Reading Round-Up: February 2018

Oh, right, it’s March. Here’s what I read last month:

  1. And Life Comes Back (Tricia Lott Williford)
  2. The Four Tendencies (Gretchen Rubin)
  3. The Divine Comedy III: Paradise (Dante, tr. Dorothy L. Sayers and Barbara Reynolds)
  4. Follow My Leader (James B. Garfield)
  5. One Step at a Time (Deborah Kent)
  6. Real American (Julie Lythcott-Haims)
  7. Persuasion (Jane Austen)
  8. Camino Island (John Grisham)

February was a bit of a lighter month for me — both fewer books read, and a number of them on the shorter side as well. It’s not so surprising; I watched a lot of Olympics. Coupled with the nasty stomach bug that took each of us out in turn, and our three-season marathon through Poldark, small wonder that the book pile sank quite slowly in February. No matter.

Somehow I came out of my childhood owning two young adult novels about losing sight. In Follow My Leader, eleven-year-old Jimmy Carter (really) is blinded suddenly after an accident with a firecracker, and has to learn to navigate his new life, first with a cane and then with his guide dog, Leader. In One Step at a Time, thirteen-year-old Tracy Newberry finds that she has to cope not only with entering high school thoroughly in her older sister’s shadow, but with the terrifying suspicion that she is slowly losing her sight. The two books offer some interesting contrasts when read in conjunction with each other: younger boy vs. older girl, grade school vs. high school, 1950s vs. 1980s, sudden affliction vs. an inescapable decline. I’ll be keeping these two around for the kids.

And Life Comes Back is Tricia Lott Williford’s first memoir — I read her second, Let’s Pretend We’re Normal, back in December I believe. And Life Comes Back tells the story of her sudden widowhood (in her early thirties, with two preschool-aged children) and her slow reemergence into life afterwards. It is sad, but lovely.

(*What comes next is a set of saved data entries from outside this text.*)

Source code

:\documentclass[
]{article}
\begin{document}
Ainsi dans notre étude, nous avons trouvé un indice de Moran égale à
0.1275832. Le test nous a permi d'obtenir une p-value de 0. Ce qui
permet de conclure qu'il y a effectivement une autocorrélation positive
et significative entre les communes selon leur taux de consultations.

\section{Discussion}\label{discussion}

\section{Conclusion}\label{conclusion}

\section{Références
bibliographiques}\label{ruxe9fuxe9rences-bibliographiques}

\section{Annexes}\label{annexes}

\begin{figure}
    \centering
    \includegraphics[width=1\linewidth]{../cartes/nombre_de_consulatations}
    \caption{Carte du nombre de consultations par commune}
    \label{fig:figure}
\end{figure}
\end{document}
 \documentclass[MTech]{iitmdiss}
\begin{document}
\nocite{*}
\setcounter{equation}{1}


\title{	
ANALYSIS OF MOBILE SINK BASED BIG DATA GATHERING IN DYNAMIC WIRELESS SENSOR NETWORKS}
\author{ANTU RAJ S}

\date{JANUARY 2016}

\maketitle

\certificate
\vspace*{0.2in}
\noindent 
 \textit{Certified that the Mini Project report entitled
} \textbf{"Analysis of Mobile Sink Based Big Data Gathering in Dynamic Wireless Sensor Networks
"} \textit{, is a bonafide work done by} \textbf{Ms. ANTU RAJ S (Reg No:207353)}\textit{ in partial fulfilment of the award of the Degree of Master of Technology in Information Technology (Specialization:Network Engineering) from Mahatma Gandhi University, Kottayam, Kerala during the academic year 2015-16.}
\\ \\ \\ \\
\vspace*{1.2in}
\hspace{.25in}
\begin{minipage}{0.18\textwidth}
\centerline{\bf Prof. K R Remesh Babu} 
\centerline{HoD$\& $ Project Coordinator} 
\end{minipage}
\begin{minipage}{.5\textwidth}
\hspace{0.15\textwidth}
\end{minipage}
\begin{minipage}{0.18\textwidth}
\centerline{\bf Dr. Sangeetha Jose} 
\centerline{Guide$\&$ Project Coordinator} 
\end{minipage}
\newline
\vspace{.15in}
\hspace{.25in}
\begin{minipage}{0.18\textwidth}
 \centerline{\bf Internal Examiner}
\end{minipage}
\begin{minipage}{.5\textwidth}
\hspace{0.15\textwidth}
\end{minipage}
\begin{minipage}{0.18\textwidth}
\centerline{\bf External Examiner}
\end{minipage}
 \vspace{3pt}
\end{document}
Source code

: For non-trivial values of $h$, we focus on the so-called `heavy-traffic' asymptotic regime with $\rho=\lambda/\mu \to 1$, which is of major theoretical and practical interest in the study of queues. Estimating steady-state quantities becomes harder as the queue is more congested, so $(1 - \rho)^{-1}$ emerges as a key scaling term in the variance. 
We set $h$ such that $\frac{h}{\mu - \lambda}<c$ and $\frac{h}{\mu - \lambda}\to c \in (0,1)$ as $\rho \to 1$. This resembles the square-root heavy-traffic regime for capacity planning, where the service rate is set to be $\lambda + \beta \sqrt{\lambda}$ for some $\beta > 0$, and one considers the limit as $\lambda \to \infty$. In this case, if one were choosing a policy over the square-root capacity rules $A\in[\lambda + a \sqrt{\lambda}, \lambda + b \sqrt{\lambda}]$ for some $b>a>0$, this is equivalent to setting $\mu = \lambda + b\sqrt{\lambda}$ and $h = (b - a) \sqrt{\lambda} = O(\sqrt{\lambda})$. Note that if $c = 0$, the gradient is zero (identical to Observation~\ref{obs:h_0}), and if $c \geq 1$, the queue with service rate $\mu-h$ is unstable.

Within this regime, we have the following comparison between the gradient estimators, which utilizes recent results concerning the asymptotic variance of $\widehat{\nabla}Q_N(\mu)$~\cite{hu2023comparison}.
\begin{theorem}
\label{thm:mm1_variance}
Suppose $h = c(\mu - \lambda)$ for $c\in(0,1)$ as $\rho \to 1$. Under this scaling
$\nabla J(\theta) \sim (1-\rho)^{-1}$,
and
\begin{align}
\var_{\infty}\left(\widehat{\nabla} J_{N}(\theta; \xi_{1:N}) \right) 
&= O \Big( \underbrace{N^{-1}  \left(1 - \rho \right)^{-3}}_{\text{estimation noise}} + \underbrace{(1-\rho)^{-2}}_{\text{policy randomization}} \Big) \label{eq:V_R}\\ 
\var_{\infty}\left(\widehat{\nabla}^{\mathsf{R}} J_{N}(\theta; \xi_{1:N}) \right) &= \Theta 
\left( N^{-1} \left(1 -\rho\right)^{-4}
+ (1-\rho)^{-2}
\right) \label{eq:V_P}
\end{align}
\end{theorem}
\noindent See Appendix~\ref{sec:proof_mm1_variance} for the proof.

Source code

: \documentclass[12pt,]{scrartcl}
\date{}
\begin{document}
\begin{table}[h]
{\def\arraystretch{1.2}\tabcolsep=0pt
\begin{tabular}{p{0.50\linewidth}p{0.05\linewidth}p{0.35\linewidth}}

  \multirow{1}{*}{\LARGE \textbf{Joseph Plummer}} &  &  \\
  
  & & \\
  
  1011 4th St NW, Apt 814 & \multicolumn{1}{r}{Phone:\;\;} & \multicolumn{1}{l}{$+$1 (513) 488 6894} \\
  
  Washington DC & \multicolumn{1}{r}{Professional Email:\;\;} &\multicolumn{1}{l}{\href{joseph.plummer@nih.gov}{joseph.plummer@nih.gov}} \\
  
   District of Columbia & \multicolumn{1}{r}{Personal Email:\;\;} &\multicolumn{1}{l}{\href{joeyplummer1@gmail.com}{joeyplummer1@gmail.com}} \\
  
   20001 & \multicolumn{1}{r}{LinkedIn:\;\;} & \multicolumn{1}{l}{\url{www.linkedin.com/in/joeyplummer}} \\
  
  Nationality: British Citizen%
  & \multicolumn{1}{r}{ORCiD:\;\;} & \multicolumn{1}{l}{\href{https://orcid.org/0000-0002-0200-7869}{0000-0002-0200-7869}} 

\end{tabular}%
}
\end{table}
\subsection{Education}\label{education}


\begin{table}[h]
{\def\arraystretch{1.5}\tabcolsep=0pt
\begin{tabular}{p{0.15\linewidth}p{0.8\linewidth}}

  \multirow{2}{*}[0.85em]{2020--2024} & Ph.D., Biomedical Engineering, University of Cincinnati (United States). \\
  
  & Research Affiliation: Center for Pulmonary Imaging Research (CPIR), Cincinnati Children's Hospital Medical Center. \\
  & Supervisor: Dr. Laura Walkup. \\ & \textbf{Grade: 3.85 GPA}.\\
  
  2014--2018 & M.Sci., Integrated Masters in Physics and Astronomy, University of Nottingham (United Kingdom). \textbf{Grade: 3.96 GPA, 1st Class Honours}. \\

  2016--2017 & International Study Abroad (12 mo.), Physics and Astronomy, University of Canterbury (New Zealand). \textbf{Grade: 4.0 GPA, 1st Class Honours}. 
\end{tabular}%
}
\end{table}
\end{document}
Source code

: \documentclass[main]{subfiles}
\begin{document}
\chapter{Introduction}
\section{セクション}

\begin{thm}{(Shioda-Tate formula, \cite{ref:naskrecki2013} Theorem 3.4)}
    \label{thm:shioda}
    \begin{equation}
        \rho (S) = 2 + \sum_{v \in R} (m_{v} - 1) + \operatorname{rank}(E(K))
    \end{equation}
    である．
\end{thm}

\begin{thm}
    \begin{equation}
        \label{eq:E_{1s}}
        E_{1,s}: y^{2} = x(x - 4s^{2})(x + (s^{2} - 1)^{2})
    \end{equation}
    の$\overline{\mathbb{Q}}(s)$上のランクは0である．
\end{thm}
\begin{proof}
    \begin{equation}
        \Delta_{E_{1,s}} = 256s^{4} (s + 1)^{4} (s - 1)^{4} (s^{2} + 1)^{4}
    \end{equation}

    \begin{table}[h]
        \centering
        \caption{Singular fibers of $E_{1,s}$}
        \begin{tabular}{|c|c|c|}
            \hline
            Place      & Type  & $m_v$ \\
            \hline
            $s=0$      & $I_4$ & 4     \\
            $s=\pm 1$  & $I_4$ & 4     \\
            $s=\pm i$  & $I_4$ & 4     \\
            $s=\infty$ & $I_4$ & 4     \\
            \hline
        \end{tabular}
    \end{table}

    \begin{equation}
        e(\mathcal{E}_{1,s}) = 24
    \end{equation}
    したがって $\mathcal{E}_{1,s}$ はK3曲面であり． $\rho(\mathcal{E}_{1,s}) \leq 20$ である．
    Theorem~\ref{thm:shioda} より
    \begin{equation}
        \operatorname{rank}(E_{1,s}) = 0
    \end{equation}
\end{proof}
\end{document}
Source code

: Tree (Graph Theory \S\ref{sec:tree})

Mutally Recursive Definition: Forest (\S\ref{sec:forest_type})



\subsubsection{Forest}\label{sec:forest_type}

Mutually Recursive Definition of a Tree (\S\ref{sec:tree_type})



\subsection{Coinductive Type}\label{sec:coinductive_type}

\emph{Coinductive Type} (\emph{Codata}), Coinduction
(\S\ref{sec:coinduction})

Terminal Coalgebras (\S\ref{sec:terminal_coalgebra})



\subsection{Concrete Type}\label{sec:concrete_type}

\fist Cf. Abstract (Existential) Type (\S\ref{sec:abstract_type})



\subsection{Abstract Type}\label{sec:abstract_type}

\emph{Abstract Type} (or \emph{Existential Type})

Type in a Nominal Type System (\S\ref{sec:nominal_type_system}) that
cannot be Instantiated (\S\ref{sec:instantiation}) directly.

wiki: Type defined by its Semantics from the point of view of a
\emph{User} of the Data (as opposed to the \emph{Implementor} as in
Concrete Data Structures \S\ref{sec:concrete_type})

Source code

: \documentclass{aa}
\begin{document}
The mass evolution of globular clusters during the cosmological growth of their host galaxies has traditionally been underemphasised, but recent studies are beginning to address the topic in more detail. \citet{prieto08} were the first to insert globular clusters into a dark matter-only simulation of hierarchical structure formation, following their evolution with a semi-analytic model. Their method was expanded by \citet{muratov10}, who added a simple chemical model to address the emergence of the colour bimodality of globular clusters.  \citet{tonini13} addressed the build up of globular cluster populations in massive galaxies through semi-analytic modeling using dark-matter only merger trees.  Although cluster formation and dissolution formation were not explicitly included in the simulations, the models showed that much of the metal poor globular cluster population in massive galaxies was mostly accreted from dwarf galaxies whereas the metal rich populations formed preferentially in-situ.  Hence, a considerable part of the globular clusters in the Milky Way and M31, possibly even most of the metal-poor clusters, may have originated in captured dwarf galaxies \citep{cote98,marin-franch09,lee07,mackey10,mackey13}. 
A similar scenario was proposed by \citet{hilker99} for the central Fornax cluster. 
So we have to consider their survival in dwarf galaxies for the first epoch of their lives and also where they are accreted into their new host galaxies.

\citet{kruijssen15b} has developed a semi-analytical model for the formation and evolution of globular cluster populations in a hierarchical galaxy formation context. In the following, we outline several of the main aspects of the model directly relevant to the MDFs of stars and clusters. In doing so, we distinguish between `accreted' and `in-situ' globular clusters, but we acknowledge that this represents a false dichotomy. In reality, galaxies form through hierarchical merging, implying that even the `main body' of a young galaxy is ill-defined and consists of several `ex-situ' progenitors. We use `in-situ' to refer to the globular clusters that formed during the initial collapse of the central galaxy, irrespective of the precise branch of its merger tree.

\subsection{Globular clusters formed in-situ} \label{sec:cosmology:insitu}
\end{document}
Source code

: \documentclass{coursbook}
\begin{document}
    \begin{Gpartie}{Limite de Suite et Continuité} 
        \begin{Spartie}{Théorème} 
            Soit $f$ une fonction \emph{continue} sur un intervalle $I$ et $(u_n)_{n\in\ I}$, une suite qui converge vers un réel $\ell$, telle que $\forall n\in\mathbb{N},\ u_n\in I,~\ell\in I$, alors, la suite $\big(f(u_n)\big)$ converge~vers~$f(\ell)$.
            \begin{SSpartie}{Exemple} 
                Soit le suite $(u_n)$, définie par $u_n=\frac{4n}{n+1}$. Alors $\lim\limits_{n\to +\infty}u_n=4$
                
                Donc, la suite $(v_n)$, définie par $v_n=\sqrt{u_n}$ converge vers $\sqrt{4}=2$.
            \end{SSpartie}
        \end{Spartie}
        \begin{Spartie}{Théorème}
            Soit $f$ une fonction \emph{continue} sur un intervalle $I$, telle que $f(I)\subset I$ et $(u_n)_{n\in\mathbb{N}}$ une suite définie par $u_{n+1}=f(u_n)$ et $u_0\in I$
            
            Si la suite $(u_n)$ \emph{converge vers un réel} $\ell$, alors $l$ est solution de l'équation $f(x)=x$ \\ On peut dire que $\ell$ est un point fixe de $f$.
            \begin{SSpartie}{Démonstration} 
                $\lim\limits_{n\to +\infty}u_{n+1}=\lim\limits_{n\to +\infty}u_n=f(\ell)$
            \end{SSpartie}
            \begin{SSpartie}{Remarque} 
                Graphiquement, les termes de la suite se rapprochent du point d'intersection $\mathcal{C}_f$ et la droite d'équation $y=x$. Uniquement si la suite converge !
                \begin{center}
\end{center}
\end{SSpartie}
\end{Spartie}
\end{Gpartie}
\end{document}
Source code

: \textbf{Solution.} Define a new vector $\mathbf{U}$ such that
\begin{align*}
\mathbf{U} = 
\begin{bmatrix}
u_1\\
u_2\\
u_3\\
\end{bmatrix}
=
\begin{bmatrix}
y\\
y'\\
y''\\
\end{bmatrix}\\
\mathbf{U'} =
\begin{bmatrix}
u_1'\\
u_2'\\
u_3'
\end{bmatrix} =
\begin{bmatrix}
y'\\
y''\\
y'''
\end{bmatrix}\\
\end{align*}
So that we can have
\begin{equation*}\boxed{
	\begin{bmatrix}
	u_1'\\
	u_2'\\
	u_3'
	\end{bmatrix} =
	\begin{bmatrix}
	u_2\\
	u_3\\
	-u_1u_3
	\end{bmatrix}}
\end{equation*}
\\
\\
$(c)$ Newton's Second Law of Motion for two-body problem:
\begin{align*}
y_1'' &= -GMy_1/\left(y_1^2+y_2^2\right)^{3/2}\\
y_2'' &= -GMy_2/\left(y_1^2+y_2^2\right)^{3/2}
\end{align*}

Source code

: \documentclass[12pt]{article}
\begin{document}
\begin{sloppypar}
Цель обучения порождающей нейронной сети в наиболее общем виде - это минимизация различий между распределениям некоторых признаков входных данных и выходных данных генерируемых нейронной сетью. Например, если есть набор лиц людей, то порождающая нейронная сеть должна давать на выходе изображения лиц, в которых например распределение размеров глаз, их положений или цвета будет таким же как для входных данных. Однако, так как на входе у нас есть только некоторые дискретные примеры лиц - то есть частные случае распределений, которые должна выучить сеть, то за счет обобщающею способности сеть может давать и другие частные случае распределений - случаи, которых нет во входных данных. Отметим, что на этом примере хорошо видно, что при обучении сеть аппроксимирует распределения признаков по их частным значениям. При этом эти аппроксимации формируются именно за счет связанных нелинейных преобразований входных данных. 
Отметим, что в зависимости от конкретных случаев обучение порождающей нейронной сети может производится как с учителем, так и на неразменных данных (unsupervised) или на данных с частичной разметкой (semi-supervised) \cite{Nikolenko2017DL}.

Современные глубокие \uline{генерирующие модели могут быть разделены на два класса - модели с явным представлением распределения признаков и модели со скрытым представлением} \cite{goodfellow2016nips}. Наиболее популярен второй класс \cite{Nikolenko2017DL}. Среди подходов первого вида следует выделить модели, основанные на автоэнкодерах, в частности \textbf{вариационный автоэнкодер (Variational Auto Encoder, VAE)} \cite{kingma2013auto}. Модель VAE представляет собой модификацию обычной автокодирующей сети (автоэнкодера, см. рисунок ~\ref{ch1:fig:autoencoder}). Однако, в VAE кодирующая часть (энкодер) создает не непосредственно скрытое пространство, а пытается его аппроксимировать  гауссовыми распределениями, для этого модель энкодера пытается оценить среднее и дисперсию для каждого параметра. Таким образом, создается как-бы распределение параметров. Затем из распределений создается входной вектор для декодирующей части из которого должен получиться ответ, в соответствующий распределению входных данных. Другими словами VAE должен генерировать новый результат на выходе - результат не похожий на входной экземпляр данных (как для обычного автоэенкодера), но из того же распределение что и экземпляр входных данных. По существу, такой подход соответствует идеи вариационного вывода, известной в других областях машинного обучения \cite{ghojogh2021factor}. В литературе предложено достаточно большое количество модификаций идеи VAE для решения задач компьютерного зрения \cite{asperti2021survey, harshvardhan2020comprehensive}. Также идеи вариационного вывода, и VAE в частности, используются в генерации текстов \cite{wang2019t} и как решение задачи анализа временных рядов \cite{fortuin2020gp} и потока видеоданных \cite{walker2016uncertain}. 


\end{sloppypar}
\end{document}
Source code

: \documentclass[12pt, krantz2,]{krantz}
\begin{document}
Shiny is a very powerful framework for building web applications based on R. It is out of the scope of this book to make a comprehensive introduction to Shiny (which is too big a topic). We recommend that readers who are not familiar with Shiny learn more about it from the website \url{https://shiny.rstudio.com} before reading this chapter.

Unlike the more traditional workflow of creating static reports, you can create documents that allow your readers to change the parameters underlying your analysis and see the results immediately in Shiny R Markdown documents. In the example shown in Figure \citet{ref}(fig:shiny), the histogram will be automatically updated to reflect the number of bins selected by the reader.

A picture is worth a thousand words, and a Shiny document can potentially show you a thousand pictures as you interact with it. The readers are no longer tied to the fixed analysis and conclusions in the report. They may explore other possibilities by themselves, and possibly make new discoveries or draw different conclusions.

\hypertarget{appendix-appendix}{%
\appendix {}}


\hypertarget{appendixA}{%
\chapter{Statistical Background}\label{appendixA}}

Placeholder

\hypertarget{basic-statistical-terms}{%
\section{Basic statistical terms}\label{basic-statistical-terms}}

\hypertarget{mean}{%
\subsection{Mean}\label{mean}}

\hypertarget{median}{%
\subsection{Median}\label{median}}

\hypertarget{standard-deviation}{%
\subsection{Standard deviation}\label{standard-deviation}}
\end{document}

In the “and now for something completely different” department, I finished February with some back-to-back Jane Austen and John Grisham. As one does. I enjoyed Persuasion, although I would probably not count it as my favourite Austen (that crown belongs, always and forever, to Pride and Prejudice). But Anne Elliot is a most sympathetic heroine, and I’m sure I will re-read her story in a year or two with equal pleasure. Camino Island is Grisham’s latest-but-one, a novel that opens with a bold heist of several original F. Scott Fitzgerald manuscripts from the Princeton library, and centres around a group of writers, book collectors, and blackmarketeers in Florida. It’s a fun read.

The Four TendenciesParadise, and Real American have already been treated in their own respective posts.